TASK DETAILS
Please print all the lines below exactly as they are written.

Start of EXCERPTED DATA

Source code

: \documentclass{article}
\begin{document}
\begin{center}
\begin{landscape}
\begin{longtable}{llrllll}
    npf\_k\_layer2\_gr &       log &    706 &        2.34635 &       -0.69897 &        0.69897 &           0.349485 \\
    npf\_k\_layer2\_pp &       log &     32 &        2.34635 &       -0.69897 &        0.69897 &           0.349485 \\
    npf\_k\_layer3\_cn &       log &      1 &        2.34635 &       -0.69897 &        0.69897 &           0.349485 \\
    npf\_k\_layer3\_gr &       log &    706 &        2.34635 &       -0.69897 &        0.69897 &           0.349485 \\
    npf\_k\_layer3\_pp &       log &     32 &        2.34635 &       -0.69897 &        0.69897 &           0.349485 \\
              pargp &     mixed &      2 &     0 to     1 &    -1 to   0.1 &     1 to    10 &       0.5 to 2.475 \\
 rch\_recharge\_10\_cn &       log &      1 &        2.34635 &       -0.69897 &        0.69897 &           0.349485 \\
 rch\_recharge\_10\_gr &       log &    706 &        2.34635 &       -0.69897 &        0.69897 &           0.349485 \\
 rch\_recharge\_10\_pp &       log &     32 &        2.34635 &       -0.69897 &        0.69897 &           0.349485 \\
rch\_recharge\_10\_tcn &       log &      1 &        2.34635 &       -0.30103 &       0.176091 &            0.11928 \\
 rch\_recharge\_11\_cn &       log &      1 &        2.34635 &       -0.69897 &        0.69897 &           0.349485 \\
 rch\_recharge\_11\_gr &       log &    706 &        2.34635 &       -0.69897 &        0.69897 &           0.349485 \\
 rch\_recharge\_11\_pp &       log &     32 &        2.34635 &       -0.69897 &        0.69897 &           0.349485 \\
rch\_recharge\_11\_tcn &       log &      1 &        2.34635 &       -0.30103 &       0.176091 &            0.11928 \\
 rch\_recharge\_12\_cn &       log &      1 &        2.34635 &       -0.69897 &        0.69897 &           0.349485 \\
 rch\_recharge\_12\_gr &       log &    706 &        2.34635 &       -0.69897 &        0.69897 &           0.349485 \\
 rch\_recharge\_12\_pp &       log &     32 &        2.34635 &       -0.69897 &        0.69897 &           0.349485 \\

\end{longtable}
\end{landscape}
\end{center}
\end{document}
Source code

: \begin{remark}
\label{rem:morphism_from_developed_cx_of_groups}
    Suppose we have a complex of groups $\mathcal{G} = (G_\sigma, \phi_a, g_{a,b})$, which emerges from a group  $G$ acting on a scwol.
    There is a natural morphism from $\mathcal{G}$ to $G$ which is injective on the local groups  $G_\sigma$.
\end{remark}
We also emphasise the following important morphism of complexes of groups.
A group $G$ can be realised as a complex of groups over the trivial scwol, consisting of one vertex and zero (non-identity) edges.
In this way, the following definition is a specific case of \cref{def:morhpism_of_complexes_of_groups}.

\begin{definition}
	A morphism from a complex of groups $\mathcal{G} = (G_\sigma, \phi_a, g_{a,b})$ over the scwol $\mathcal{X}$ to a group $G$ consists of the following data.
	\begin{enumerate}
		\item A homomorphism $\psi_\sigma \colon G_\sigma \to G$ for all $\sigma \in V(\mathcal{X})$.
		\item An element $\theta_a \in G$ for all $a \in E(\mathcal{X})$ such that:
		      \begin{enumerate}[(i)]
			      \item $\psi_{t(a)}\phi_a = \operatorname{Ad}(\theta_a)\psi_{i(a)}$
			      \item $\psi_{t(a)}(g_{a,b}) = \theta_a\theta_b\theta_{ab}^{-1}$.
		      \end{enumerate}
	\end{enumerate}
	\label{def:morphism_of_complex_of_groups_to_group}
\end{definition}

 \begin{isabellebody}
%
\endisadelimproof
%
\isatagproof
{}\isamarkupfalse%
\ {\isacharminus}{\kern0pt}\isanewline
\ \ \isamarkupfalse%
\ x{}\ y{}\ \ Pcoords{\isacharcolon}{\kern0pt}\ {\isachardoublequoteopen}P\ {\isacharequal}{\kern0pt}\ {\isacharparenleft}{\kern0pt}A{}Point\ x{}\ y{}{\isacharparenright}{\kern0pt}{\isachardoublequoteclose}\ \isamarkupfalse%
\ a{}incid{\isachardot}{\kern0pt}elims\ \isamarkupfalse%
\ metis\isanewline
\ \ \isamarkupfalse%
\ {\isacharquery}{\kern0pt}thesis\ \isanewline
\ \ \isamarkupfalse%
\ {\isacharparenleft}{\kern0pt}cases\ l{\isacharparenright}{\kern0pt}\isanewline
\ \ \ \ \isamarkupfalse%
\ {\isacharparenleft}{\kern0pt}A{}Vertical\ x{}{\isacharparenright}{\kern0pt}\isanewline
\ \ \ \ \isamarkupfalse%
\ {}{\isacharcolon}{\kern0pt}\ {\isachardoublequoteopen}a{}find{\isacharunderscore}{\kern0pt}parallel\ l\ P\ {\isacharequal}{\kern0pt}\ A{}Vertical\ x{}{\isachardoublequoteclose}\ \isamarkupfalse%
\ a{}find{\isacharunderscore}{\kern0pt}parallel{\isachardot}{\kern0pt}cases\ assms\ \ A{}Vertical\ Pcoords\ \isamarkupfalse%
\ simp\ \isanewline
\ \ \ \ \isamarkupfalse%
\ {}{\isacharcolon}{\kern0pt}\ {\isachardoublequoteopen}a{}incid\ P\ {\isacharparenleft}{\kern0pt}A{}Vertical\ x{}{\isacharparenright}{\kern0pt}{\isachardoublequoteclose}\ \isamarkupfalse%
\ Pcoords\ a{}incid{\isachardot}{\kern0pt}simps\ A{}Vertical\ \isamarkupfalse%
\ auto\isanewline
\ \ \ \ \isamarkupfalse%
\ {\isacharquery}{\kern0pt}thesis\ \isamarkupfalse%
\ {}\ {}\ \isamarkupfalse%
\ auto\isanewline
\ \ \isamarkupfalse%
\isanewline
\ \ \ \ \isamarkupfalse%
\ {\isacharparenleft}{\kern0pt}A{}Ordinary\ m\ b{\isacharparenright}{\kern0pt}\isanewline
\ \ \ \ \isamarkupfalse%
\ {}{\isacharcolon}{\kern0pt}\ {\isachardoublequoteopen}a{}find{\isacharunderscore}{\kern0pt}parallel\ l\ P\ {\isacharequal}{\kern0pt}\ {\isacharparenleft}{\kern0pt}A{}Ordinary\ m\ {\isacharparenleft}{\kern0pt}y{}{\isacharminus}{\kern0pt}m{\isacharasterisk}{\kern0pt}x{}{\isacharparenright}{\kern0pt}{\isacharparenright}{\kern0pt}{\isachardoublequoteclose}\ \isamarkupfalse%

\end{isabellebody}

End of EXCERPTED DATA

SOLUTION
Source code

: \documentclass{article}
\begin{document}
\begin{center}
\begin{landscape}
\begin{longtable}{llrllll}
    npf\_k\_layer2\_gr &       log &    706 &        2.34635 &       -0.69897 &        0.69897 &           0.349485 \\
    npf\_k\_layer2\_pp &       log &     32 &        2.34635 &       -0.69897 &        0.69897 &           0.349485 \\
    npf\_k\_layer3\_cn &       log &      1 &        2.34635 &       -0.69897 &        0.69897 &           0.349485 \\
    npf\_k\_layer3\_gr &       log &    706 &        2.34635 &       -0.69897 &        0.69897 &           0.349485 \\
    npf\_k\_layer3\_pp &       log &     32 &        2.34635 &       -0.69897 &        0.69897 &           0.349485 \\
              pargp &     mixed &      2 &     0 to     1 &    -1 to   0.1 &     1 to    10 &       0.5 to 2.475 \\
 rch\_recharge\_10\_cn &       log &      1 &        2.34635 &       -0.69897 &        0.69897 &           0.349485 \\
 rch\_recharge\_10\_gr &       log &    706 &        2.34635 &       -0.69897 &        0.69897 &           0.349485 \\
 rch\_recharge\_10\_pp &       log &     32 &        2.34635 &       -0.69897 &        0.69897 &           0.349485 \\
rch\_recharge\_10\_tcn &       log &      1 &        2.34635 &       -0.30103 &       0.176091 &            0.11928 \\
 rch\_recharge\_11\_cn &       log &      1 &        2.34635 &       -0.69897 &        0.69897 &           0.349485 \\
 rch\_recharge\_11\_gr &       log &    706 &        2.34635 &       -0.69897 &        0.69897 &           0.349485 \\
 rch\_recharge\_11\_pp &       log &     32 &        2.34635 &       -0.69897 &        0.69897 &           0.349485 \\
rch\_recharge\_11\_tcn &       log &      1 &        2.34635 &       -0.30103 &       0.176091 &            0.11928 \\
 rch\_recharge\_12\_cn &       log &      1 &        2.34635 &       -0.69897 &        0.69897 &           0.349485 \\
 rch\_recharge\_12\_gr &       log &    706 &        2.34635 &       -0.69897 &        0.69897 &           0.349485 \\
 rch\_recharge\_12\_pp &       log &     32 &        2.34635 &       -0.69897 &        0.69897 &           0.349485 \\

\end{longtable}
\end{landscape}
\end{center}
\end{document}
Source code

: \begin{remark}
\label{rem:morphism_from_developed_cx_of_groups}
    Suppose we have a complex of groups $\mathcal{G} = (G_\sigma, \phi_a, g_{a,b})$, which emerges from a group  $G$ acting on a scwol.
    There is a natural morphism from $\mathcal{G}$ to $G$ which is injective on the local groups  $G_\sigma$.
\end{remark}
We also emphasise the following important morphism of complexes of groups.
A group $G$ can be realised as a complex of groups over the trivial scwol, consisting of one vertex and zero (non-identity) edges.
In this way, the following definition is a specific case of \cref{def:morhpism_of_complexes_of_groups}.

\begin{definition}
	A morphism from a complex of groups $\mathcal{G} = (G_\sigma, \phi_a, g_{a,b})$ over the scwol $\mathcal{X}$ to a group $G$ consists of the following data.
	\begin{enumerate}
		\item A homomorphism $\psi_\sigma \colon G_\sigma \to G$ for all $\sigma \in V(\mathcal{X})$.
		\item An element $\theta_a \in G$ for all $a \in E(\mathcal{X})$ such that:
		      \begin{enumerate}[(i)]
			      \item $\psi_{t(a)}\phi_a = \operatorname{Ad}(\theta_a)\psi_{i(a)}$
			      \item $\psi_{t(a)}(g_{a,b}) = \theta_a\theta_b\theta_{ab}^{-1}$.
		      \end{enumerate}
	\end{enumerate}
	\label{def:morphism_of_complex_of_groups_to_group}
\end{definition}

 \begin{isabellebody}
%
\endisadelimproof
%
\isatagproof
{}\isamarkupfalse%
\ {\isacharminus}{\kern0pt}\isanewline
\ \ \isamarkupfalse%
\ x{}\ y{}\ \ Pcoords{\isacharcolon}{\kern0pt}\ {\isachardoublequoteopen}P\ {\isacharequal}{\kern0pt}\ {\isacharparenleft}{\kern0pt}A{}Point\ x{}\ y{}{\isacharparenright}{\kern0pt}{\isachardoublequoteclose}\ \isamarkupfalse%
\ a{}incid{\isachardot}{\kern0pt}elims\ \isamarkupfalse%
\ metis\isanewline
\ \ \isamarkupfalse%
\ {\isacharquery}{\kern0pt}thesis\ \isanewline
\ \ \isamarkupfalse%
\ {\isacharparenleft}{\kern0pt}cases\ l{\isacharparenright}{\kern0pt}\isanewline
\ \ \ \ \isamarkupfalse%
\ {\isacharparenleft}{\kern0pt}A{}Vertical\ x{}{\isacharparenright}{\kern0pt}\isanewline
\ \ \ \ \isamarkupfalse%
\ {}{\isacharcolon}{\kern0pt}\ {\isachardoublequoteopen}a{}find{\isacharunderscore}{\kern0pt}parallel\ l\ P\ {\isacharequal}{\kern0pt}\ A{}Vertical\ x{}{\isachardoublequoteclose}\ \isamarkupfalse%
\ a{}find{\isacharunderscore}{\kern0pt}parallel{\isachardot}{\kern0pt}cases\ assms\ \ A{}Vertical\ Pcoords\ \isamarkupfalse%
\ simp\ \isanewline
\ \ \ \ \isamarkupfalse%
\ {}{\isacharcolon}{\kern0pt}\ {\isachardoublequoteopen}a{}incid\ P\ {\isacharparenleft}{\kern0pt}A{}Vertical\ x{}{\isacharparenright}{\kern0pt}{\isachardoublequoteclose}\ \isamarkupfalse%
\ Pcoords\ a{}incid{\isachardot}{\kern0pt}simps\ A{}Vertical\ \isamarkupfalse%
\ auto\isanewline
\ \ \ \ \isamarkupfalse%
\ {\isacharquery}{\kern0pt}thesis\ \isamarkupfalse%
\ {}\ {}\ \isamarkupfalse%
\ auto\isanewline
\ \ \isamarkupfalse%
\isanewline
\ \ \ \ \isamarkupfalse%
\ {\isacharparenleft}{\kern0pt}A{}Ordinary\ m\ b{\isacharparenright}{\kern0pt}\isanewline
\ \ \ \ \isamarkupfalse%
\ {}{\isacharcolon}{\kern0pt}\ {\isachardoublequoteopen}a{}find{\isacharunderscore}{\kern0pt}parallel\ l\ P\ {\isacharequal}{\kern0pt}\ {\isacharparenleft}{\kern0pt}A{}Ordinary\ m\ {\isacharparenleft}{\kern0pt}y{}{\isacharminus}{\kern0pt}m{\isacharasterisk}{\kern0pt}x{}{\isacharparenright}{\kern0pt}{\isacharparenright}{\kern0pt}{\isachardoublequoteclose}\ \isamarkupfalse%

\end{isabellebody}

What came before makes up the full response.